Le duo suédois The Knife (la fratrie Olof et Karin Dreijer) entretient et alimente si bien le mystère qui l’entoure, que l’on finit vraiment par s’attacher à leur univers si particulier (qui a dit glauque ?). On avait appris, lors du dernier entretien accordé ici, qu’ils étaient – pour faire court – féministes et anti-showbiz (« salut, tu…vas…bien ?… »), quitte à en montrer les contradictions et paradoxes comme fil conducteur revendicatif et dénonciateur. Et à s’égarer dans un cul de sac ? Leur absence avouée de promotion où il faut mettre le pied à l’étrier avait probablement joué en leur faveur, mettant à jour une nouvelle façon de faire. Pas d’interviews in vivo, pas de concerts non plus : mais qui sont ces scandinaves aux clips bizarres ? se demandait-on, contrairement aux suédois qui les connaissaient déjà depuis un petit moment. Difficile après ça d’accepter, contre vents et marées, la reprise de « Heartbeats » par José Gonzalez, devenue entre-temps la bande sonore d’une publicité qui a fait le tour de la planète. Il ne restait plus au duo qu’à rester intègre, ne surtout pas revenir sur son credo et rester fidèle à ses convictions, même si cela impliquait le confinement et l’isolement.
Mais au lieu de s’interroger pour tenter de savoir le pourquoi du comment, rappelons-nous plutôt de l’essentiel, à savoir comment leur premier disque nous avait enchanté, voire ensorcelé, avec ses sons super vintage. Et pourtant ils ne se sont pas reposés sur leurs lauriers : bye bye la danse facile et kitch rappelant le worst of the worst (qui comme en math devient positif…), wurst des seventies & eighties, avec clin d’oeil à Klaus Nomi au passage. On est passé ici à la deuxième étape : le fin fonds de l’histoire, la substantifique moelle. Que du bon donc ? Et oui, pourquoi pas s’autoriser à le penser ?
Les synthétiseurs se sont faits prophètes d’un temps qui n’augure rien de bon, d’un temps apocalyptique. Les voix vont de concert avec ce constat. Le beat martèle à qui mieux mieux la cadence infernale. La messe est dite : les temps nouveaux sont durs. Ah, peut-être, mais s’ils permettent à de tels disques d’émerger, de faire parler les fatalistes, alors on dit oui, on devient croyant, on salue, on s’agenouille devant les mécréants The Knife.
Pas étonnant, après ces premières impressions, d’apprendre que ce disque a été enregistré dans deux endroits bien symboliques : une vieille usine et la cave d’une église de Stockholm, qui ne supportera d’ailleurs pas leur vacarme et les obligera à déguerpir.
Le titre de l’album décrit ce moment lorsqu’on cauchemarde : on veut crier mais rien ne sort.

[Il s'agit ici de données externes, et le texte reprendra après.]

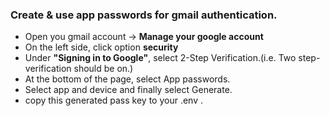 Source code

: ### Create & use app passwords for gmail authentication.

- Open you gmail account -> **Manage your google account**
- On the left side, click option **security**
- Under **"Signing in to Google"**, select 2-Step Verification.(i.e. Two step-verification should be on.)
- At the bottom of the page, select App passwords.
- Select app and device and finally select Generate.
- copy this generated pass key to your .env .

Le premier clip issu de l’album est d’ailleurs dans cette veine-là, entre Elephant Man, Eyes Wide Shut et le clip dérangeant de Windowlicker (Aphex twin). C’est finalement de ce dernier qu’ils se rapprocheront le plus, plus tard, quand il s’agira de les situer historiquement sur la scène électro du nouveau millénaire. Innovation, sens du rythme et de la mélodie, art pour l’art, tout y est : ces gars sont frappés. Thank the lord ! Leurs deux derniers clips, issus de cette galette, rappellent également Richard D.James.

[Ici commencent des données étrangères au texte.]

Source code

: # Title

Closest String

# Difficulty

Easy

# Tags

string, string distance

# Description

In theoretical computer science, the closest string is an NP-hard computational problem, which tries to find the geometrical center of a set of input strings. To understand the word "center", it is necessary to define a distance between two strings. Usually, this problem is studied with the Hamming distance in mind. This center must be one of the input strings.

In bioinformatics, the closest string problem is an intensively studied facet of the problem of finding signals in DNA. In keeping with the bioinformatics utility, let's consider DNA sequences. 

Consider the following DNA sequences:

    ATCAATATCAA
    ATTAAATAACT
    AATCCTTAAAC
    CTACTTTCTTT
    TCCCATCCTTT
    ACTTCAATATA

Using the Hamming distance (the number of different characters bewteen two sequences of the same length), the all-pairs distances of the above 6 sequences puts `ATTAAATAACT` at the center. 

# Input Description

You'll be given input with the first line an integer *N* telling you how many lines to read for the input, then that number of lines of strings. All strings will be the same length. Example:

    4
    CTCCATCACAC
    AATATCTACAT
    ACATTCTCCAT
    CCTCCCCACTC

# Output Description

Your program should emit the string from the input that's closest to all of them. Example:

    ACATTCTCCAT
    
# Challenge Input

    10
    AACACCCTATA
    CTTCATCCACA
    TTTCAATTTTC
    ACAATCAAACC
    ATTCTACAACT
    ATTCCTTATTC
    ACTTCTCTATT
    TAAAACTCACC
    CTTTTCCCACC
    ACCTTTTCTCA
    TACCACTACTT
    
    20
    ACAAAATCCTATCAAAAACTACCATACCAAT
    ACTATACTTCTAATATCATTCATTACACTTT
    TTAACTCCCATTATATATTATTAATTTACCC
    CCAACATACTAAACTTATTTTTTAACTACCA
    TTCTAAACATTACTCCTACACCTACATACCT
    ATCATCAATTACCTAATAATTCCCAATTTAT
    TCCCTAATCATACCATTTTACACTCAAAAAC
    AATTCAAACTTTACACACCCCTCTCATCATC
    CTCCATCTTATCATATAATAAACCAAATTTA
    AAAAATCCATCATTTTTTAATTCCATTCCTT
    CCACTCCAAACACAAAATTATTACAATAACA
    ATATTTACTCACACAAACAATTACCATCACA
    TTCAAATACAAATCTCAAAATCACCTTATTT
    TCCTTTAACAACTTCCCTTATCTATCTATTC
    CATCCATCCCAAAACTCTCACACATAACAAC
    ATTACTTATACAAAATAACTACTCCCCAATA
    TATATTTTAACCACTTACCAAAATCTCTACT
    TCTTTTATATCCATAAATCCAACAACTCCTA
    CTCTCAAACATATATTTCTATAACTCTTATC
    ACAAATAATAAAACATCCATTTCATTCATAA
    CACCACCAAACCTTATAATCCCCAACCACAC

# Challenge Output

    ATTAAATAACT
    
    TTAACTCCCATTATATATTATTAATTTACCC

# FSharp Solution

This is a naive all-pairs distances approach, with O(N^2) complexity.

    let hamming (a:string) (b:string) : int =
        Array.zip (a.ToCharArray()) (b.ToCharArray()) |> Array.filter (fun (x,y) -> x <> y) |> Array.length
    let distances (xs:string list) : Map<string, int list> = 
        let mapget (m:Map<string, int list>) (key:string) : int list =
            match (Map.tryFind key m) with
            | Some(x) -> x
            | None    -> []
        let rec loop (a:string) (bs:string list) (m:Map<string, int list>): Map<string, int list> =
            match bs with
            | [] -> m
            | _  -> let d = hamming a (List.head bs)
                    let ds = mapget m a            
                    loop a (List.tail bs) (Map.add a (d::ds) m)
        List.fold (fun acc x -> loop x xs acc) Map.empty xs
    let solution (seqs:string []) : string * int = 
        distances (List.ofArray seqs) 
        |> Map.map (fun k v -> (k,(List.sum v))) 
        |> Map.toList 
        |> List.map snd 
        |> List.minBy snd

« Neverland » chavire avec son martèlement hypnotisant, le titre éponyme fond comme un bonbon triple couche, le synthé vintage (type Vangelis) de « Marble House », poussé jusqu’à son paroxysme sur « Forest Families », dont les paroles évoquent la vie dans l’ancien bloc communiste…De fond en comble, on est étonné aussi par les sons très tribaux, aboutis, des différents titres. Un peu comme si on allait aux origines du son pour y voir l’avenir. Un peu comme la guerre du feu transposée en musique…. Silent Shout.